__Directions for this task__
Of the material below, the lines to be retyped are those from the line containing "Gmail 就用 Gmail 收" through the line containing "- 当用户访问公司网站的时输入一个错误的URL，可以将用户重定向至官方首页。", inclusive; reproduce them exactly.

__Raw data__
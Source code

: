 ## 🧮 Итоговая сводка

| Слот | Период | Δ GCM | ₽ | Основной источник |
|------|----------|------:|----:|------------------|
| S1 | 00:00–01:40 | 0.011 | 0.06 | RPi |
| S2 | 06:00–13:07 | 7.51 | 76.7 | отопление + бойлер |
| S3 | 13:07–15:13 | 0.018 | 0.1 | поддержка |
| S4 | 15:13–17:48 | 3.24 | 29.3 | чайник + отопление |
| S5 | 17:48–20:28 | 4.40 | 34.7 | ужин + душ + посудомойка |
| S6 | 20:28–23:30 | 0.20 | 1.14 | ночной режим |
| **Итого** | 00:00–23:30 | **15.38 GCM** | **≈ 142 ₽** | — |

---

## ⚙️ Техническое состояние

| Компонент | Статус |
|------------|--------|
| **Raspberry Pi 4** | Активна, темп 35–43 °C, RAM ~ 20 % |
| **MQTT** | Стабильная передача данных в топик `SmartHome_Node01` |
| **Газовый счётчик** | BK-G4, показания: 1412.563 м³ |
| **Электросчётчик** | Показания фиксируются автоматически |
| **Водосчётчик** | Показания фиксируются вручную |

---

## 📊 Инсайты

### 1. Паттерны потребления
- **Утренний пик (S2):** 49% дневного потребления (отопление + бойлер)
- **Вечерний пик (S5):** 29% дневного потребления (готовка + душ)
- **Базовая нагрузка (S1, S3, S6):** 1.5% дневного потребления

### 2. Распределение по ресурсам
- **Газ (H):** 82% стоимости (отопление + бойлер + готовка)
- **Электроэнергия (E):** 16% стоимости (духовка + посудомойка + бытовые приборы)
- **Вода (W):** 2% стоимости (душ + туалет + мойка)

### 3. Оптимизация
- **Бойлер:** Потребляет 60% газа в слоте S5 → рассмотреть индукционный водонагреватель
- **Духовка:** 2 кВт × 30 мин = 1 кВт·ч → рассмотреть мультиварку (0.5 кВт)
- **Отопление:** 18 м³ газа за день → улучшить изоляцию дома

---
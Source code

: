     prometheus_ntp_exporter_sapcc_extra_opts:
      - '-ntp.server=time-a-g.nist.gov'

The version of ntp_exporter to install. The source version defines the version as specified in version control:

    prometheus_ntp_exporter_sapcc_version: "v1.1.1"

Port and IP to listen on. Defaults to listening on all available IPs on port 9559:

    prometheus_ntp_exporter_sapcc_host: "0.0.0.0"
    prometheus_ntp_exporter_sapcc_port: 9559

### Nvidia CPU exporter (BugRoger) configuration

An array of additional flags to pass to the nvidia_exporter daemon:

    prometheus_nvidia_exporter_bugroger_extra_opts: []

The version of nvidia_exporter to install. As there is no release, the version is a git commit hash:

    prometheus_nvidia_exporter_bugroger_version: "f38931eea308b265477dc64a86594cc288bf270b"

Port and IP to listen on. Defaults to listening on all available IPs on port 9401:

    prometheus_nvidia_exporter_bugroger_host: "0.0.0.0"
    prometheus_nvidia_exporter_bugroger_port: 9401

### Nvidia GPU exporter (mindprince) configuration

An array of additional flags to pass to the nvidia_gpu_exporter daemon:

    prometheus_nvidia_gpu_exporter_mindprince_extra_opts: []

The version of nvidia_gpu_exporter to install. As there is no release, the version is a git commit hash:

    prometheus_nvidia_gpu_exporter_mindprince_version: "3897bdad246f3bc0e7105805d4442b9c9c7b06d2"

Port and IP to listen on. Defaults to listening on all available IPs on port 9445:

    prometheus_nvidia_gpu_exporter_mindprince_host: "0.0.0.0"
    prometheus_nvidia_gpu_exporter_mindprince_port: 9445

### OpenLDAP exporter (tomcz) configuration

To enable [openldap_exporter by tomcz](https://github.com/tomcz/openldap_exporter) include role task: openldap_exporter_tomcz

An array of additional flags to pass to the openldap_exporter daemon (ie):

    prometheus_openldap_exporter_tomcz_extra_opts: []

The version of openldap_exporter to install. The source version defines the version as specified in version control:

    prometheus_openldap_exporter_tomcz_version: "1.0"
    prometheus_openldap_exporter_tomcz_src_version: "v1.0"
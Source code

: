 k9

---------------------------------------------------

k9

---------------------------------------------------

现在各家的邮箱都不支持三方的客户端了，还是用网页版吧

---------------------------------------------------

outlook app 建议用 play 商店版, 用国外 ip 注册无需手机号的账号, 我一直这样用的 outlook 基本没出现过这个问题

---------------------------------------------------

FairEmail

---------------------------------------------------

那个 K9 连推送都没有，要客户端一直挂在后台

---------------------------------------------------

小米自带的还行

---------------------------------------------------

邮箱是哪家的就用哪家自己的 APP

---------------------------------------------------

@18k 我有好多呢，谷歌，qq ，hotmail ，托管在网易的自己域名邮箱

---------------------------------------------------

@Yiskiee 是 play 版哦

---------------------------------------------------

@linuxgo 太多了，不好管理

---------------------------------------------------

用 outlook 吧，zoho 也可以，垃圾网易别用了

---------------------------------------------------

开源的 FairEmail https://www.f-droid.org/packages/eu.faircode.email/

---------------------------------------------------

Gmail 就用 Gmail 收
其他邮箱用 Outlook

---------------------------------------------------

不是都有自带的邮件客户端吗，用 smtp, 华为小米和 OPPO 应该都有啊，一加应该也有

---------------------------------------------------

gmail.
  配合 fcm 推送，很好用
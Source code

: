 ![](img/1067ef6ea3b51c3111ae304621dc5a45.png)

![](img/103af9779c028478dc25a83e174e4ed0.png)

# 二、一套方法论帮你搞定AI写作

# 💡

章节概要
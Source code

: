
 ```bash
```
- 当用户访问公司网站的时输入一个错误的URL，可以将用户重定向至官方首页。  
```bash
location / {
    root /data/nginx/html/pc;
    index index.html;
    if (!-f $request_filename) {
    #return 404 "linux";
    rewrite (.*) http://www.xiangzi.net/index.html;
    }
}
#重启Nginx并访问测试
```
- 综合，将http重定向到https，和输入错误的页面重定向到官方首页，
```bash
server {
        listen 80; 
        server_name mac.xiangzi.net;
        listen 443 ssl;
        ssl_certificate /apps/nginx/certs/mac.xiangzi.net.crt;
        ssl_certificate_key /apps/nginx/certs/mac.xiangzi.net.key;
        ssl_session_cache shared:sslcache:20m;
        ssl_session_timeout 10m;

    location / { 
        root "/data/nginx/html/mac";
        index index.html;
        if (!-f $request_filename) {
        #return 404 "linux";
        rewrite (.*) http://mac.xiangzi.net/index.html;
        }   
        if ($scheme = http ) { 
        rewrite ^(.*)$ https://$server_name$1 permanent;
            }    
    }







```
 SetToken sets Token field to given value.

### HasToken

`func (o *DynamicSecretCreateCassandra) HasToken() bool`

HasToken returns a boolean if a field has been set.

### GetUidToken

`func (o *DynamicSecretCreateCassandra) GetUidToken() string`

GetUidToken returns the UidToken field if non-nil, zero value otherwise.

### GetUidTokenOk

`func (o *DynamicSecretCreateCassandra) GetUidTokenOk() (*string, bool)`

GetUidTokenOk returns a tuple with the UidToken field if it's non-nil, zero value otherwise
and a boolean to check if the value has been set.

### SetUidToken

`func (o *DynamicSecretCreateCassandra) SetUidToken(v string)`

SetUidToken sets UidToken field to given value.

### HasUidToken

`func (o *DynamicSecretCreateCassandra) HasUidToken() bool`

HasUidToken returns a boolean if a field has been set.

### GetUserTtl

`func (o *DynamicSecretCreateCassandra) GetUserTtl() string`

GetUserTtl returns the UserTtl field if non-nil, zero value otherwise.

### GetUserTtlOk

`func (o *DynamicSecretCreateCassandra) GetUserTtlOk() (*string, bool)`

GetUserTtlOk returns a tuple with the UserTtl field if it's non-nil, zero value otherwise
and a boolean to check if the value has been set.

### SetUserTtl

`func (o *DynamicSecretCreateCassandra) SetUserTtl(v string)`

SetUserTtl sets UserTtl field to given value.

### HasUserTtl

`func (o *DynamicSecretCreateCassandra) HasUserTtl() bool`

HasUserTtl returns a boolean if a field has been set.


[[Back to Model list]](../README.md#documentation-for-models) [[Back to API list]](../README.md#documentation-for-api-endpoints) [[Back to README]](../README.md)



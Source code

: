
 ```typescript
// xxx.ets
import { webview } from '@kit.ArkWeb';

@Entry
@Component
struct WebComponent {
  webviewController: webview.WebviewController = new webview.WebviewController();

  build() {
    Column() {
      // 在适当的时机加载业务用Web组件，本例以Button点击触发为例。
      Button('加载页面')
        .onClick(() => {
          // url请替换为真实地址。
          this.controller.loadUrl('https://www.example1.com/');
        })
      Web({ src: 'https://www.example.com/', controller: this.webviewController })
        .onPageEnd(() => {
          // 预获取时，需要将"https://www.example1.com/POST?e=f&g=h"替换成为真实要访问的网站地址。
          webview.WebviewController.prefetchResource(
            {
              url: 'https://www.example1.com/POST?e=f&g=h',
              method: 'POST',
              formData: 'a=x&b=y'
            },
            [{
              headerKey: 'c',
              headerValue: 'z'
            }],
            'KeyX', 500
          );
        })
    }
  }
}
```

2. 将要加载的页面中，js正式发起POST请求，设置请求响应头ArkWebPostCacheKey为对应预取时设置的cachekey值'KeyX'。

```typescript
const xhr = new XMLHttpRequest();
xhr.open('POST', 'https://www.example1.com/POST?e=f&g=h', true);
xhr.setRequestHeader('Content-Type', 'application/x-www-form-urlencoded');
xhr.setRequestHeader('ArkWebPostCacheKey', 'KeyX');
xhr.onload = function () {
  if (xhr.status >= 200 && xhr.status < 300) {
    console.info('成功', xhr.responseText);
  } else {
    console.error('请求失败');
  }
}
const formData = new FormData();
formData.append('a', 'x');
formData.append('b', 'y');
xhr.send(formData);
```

__Answer to this task__
Gmail 就用 Gmail 收
其他邮箱用 Outlook

---------------------------------------------------

不是都有自带的邮件客户端吗，用 smtp, 华为小米和 OPPO 应该都有啊，一加应该也有

---------------------------------------------------

gmail.
  配合 fcm 推送，很好用
Source code

: ![](img/1067ef6ea3b51c3111ae304621dc5a45.png)

![](img/103af9779c028478dc25a83e174e4ed0.png)

# 二、一套方法论帮你搞定AI写作

# 💡

章节概要
Source code

:
 ```bash
```
- 当用户访问公司网站的时输入一个错误的URL，可以将用户重定向至官方首页。  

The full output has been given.